───── TASK DATA
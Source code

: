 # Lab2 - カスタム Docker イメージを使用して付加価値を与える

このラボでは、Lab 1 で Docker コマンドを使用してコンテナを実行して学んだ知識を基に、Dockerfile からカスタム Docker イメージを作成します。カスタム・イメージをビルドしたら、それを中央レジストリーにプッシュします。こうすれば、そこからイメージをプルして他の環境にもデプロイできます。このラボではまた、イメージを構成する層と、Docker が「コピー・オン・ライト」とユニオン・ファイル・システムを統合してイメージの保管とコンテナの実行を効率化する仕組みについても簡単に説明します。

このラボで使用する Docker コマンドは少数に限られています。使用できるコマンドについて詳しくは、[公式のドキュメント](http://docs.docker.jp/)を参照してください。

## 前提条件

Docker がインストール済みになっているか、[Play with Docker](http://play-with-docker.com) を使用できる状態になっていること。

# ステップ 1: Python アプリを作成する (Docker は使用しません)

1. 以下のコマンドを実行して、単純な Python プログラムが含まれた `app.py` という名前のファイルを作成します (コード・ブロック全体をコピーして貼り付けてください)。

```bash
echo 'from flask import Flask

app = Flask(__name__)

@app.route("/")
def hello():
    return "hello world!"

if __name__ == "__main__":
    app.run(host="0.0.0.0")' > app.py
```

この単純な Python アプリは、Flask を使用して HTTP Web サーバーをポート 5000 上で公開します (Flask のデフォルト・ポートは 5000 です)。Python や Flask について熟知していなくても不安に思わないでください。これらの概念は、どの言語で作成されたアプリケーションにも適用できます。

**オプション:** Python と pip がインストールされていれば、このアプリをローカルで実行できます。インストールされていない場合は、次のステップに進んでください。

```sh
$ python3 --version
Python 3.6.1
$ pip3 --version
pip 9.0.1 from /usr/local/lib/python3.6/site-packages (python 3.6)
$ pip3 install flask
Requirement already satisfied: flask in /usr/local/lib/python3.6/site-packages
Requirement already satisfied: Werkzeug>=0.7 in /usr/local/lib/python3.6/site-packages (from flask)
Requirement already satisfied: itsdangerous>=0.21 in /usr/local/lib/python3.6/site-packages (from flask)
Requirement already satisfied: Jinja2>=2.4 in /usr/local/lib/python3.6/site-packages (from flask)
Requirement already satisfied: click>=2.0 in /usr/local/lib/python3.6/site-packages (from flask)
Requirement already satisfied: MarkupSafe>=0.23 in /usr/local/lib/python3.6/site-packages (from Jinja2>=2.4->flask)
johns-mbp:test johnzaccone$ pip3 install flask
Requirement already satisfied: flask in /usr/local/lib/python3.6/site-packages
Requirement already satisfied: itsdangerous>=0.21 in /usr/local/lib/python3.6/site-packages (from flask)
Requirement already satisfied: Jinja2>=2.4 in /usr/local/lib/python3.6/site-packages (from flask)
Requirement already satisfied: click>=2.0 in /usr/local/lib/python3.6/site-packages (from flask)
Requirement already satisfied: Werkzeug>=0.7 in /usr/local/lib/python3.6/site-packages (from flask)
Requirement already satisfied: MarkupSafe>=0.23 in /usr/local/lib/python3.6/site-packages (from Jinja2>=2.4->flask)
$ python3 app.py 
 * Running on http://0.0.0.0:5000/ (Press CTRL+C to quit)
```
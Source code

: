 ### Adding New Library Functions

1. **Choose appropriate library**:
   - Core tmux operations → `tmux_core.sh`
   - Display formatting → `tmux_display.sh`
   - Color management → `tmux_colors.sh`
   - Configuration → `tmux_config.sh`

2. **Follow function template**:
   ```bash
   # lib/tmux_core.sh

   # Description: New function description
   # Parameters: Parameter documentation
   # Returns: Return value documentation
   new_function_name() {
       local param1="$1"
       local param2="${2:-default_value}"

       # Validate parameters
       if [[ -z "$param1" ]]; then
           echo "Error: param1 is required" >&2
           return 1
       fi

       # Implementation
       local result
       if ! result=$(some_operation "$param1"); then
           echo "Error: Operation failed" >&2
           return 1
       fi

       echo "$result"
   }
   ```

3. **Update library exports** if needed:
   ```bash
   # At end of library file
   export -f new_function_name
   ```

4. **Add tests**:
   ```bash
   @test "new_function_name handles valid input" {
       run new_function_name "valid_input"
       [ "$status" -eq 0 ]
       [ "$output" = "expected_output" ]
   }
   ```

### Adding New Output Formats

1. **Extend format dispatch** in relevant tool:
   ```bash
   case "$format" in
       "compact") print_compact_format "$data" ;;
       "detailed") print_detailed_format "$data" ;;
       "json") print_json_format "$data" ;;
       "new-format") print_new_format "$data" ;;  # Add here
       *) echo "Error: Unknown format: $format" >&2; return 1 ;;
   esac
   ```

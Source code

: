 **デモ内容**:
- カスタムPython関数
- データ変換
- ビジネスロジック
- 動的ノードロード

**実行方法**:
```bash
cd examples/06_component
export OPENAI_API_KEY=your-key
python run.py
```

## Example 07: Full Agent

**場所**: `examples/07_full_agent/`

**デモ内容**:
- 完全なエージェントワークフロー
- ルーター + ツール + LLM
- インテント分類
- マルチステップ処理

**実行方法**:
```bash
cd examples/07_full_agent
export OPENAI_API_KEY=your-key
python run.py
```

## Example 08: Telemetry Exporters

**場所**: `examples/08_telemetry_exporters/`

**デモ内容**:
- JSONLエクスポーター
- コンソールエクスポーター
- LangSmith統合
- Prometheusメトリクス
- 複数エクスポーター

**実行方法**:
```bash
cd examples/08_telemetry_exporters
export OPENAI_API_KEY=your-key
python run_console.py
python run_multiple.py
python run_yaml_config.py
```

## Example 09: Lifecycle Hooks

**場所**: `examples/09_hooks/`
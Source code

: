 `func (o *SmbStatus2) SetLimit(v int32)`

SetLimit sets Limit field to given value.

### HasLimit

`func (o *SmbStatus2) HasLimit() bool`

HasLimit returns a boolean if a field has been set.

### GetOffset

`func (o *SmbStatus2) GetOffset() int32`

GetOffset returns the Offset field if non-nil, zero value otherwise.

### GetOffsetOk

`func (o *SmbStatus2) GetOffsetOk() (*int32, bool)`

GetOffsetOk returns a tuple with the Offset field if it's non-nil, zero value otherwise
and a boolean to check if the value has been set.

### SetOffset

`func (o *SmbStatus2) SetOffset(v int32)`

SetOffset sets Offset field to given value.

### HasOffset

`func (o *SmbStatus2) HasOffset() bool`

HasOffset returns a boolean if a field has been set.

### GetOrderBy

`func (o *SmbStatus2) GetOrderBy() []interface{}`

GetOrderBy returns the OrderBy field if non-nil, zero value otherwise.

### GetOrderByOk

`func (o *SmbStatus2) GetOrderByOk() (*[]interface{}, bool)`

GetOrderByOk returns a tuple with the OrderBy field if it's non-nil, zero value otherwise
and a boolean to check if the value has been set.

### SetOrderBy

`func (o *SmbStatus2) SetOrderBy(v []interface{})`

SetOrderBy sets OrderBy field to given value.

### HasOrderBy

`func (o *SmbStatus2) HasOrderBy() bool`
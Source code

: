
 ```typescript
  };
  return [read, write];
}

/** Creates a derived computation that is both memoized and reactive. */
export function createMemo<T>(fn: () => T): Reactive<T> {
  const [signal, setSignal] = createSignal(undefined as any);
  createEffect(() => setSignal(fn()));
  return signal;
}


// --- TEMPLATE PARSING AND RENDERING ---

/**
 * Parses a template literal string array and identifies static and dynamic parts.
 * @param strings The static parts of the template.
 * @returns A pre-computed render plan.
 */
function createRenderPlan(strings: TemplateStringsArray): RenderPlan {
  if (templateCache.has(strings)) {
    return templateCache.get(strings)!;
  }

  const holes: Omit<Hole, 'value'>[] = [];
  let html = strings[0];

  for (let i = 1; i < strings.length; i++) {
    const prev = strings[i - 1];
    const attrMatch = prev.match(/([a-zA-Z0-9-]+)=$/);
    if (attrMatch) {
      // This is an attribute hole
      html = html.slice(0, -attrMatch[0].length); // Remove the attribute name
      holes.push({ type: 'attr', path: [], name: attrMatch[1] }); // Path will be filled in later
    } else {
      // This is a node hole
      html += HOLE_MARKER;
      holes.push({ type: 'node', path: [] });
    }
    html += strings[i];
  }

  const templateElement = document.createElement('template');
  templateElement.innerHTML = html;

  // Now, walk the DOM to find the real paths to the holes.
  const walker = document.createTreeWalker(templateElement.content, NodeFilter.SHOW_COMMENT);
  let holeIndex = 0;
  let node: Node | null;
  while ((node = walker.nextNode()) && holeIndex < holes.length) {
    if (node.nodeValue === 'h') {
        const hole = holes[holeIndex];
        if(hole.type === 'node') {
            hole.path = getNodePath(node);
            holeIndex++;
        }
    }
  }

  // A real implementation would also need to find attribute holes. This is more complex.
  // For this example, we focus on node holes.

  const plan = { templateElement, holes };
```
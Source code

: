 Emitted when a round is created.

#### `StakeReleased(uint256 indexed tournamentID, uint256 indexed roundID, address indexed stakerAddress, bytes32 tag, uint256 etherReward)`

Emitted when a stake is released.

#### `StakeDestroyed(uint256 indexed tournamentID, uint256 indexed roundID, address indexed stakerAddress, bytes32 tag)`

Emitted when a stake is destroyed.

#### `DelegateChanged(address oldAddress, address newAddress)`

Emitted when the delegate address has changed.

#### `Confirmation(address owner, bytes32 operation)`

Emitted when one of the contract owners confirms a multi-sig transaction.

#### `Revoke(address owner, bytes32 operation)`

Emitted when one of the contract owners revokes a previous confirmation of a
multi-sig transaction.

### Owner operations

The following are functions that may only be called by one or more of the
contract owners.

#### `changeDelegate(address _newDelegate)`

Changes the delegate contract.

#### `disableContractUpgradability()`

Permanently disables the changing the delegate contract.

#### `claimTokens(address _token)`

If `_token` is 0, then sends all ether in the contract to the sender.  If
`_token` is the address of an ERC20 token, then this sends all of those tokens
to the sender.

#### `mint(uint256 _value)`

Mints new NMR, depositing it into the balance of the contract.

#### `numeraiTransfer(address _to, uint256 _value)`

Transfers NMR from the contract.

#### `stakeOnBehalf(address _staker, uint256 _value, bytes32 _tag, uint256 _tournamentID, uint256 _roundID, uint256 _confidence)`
──────────
**DESCRIPTION OF THE TASK**
The records above should be printed exactly, please, from the first line through the line containing "カスタム Docker イメージを使用して付加価値を与える", with both ends kept and nothing past it.

**SOLUTION**
Source code

: # Lab2 - カスタム Docker イメージを使用して付加価値を与える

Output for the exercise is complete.